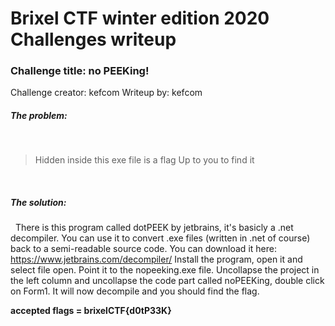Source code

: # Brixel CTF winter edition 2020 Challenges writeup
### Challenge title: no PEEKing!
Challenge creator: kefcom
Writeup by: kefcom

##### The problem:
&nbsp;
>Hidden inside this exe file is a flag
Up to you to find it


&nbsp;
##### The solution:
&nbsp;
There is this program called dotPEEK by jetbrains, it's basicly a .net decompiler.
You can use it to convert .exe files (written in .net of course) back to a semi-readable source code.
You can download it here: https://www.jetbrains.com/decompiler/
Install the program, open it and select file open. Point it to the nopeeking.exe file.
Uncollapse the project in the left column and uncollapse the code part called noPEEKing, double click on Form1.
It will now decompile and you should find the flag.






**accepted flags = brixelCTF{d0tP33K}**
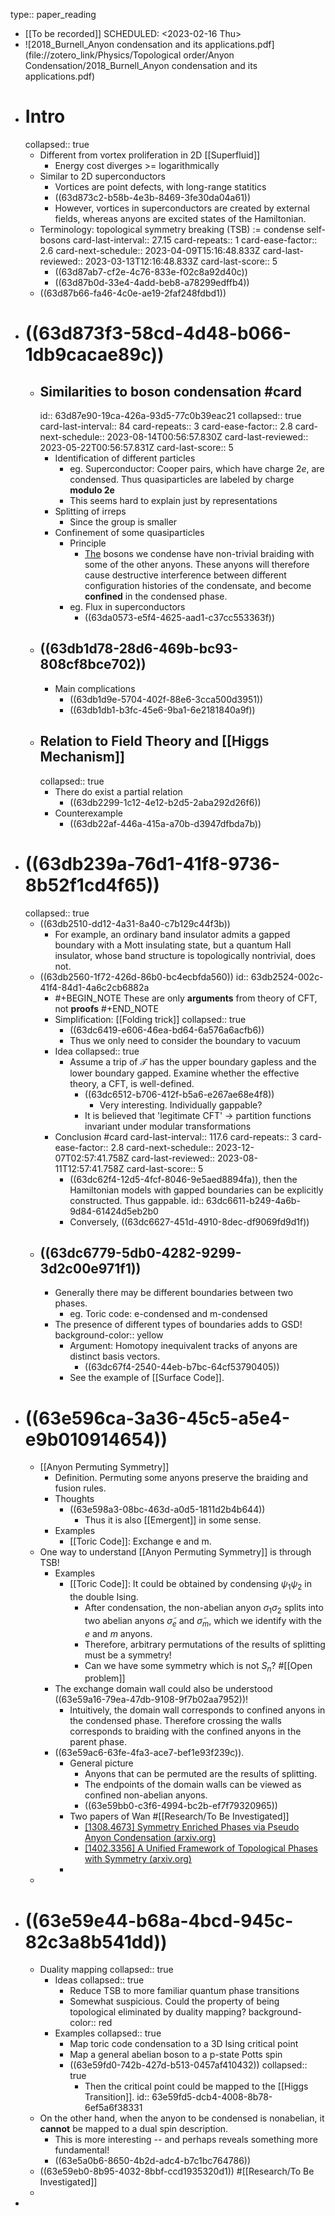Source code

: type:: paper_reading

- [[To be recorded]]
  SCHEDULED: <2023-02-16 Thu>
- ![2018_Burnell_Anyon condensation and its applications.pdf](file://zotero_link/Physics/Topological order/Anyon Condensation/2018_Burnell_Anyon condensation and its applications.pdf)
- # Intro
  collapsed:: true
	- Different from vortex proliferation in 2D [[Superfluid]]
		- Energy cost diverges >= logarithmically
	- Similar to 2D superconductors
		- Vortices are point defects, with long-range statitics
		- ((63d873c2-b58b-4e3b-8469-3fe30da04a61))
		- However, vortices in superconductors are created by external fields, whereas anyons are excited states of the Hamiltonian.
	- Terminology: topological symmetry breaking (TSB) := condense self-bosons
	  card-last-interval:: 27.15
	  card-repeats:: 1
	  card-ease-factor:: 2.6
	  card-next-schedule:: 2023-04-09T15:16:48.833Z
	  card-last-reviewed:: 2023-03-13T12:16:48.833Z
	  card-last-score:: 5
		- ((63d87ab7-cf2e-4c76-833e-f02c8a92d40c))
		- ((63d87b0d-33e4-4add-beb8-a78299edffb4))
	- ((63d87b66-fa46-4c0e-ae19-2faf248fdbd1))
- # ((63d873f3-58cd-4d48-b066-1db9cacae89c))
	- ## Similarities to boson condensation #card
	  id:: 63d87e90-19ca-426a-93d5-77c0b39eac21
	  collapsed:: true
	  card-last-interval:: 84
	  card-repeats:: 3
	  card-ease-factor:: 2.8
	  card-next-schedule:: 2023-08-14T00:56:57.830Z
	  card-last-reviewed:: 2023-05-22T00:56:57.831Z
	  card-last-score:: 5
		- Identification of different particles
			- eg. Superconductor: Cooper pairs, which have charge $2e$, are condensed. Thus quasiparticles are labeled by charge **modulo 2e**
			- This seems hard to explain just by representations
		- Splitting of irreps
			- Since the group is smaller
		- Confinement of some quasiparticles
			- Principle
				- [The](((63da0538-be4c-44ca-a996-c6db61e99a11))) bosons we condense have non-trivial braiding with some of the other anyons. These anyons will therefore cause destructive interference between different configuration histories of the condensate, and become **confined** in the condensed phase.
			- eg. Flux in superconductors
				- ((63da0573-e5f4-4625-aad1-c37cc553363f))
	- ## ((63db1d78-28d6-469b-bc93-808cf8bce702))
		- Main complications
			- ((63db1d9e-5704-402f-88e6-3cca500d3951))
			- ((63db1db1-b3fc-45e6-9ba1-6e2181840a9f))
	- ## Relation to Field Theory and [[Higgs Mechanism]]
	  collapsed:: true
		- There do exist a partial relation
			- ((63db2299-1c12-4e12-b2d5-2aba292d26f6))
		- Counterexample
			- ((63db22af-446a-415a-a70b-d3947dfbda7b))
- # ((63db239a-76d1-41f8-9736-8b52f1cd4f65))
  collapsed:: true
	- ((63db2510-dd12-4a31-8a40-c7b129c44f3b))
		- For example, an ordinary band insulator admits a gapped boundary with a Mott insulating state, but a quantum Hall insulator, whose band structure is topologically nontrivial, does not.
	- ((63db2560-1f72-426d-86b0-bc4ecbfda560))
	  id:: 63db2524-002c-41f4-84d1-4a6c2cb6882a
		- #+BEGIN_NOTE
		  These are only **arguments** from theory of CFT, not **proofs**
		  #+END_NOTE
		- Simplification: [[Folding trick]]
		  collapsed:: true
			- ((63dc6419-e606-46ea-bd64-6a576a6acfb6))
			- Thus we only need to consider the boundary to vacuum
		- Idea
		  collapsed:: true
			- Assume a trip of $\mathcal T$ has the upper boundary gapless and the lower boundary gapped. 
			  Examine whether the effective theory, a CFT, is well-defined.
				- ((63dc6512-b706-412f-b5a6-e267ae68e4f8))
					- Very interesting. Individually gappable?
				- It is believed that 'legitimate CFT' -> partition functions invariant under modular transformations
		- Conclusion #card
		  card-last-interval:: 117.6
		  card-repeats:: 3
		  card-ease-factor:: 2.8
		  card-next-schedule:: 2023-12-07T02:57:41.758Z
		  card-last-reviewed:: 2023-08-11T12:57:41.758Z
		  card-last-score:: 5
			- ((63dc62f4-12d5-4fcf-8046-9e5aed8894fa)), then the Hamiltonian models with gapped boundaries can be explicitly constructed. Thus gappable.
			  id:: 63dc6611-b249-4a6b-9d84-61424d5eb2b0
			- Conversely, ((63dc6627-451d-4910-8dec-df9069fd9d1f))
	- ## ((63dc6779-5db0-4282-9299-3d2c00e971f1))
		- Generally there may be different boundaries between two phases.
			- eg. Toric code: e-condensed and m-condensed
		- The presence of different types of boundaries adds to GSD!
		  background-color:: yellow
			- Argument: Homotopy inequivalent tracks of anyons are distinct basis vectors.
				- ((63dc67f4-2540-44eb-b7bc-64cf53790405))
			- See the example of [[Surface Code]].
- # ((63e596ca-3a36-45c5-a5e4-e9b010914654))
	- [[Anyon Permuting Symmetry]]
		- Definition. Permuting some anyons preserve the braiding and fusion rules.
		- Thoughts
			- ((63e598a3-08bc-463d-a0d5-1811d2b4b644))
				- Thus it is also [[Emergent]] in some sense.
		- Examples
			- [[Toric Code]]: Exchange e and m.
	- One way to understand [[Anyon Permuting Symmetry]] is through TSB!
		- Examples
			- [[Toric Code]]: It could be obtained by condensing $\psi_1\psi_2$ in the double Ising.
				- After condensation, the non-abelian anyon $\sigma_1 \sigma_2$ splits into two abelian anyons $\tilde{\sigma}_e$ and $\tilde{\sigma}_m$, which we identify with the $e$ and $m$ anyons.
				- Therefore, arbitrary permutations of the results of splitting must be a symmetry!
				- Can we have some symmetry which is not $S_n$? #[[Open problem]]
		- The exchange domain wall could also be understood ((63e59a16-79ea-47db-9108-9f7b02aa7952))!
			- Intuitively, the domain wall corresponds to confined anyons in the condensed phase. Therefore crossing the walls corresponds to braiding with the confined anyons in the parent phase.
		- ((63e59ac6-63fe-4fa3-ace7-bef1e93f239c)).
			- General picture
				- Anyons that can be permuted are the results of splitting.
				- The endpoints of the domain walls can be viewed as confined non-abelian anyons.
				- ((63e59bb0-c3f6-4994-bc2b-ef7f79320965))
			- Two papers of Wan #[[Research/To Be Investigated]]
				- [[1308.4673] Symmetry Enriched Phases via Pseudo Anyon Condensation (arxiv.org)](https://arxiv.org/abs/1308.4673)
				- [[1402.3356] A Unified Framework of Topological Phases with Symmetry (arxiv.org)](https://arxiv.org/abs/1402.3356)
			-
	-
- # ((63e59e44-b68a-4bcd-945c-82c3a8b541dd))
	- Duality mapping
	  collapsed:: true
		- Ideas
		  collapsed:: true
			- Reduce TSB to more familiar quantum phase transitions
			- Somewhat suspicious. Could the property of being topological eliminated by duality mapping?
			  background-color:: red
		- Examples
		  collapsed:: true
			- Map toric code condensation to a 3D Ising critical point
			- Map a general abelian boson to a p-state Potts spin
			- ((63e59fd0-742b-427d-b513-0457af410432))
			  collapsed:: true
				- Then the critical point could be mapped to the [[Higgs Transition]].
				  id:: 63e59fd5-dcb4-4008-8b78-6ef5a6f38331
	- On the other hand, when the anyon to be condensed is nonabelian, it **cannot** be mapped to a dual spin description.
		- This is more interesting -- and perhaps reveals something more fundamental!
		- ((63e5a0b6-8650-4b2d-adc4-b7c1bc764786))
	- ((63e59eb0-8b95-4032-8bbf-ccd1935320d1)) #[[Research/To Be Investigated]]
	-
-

--- --- ---

**Problem statement**
All lines holding the word "condensed" must be found in the listing and copied.

**Expected answer**
			- eg. Superconductor: Cooper pairs, which have charge $2e$, are condensed. Thus quasiparticles are labeled by charge **modulo 2e**
				- [The](((63da0538-be4c-44ca-a996-c6db61e99a11))) bosons we condense have non-trivial braiding with some of the other anyons. These anyons will therefore cause destructive interference between different configuration histories of the condensate, and become **confined** in the condensed phase.
			- eg. Toric code: e-condensed and m-condensed
			- Intuitively, the domain wall corresponds to confined anyons in the condensed phase. Therefore crossing the walls corresponds to braiding with the confined anyons in the parent phase.
	- On the other hand, when the anyon to be condensed is nonabelian, it **cannot** be mapped to a dual spin description.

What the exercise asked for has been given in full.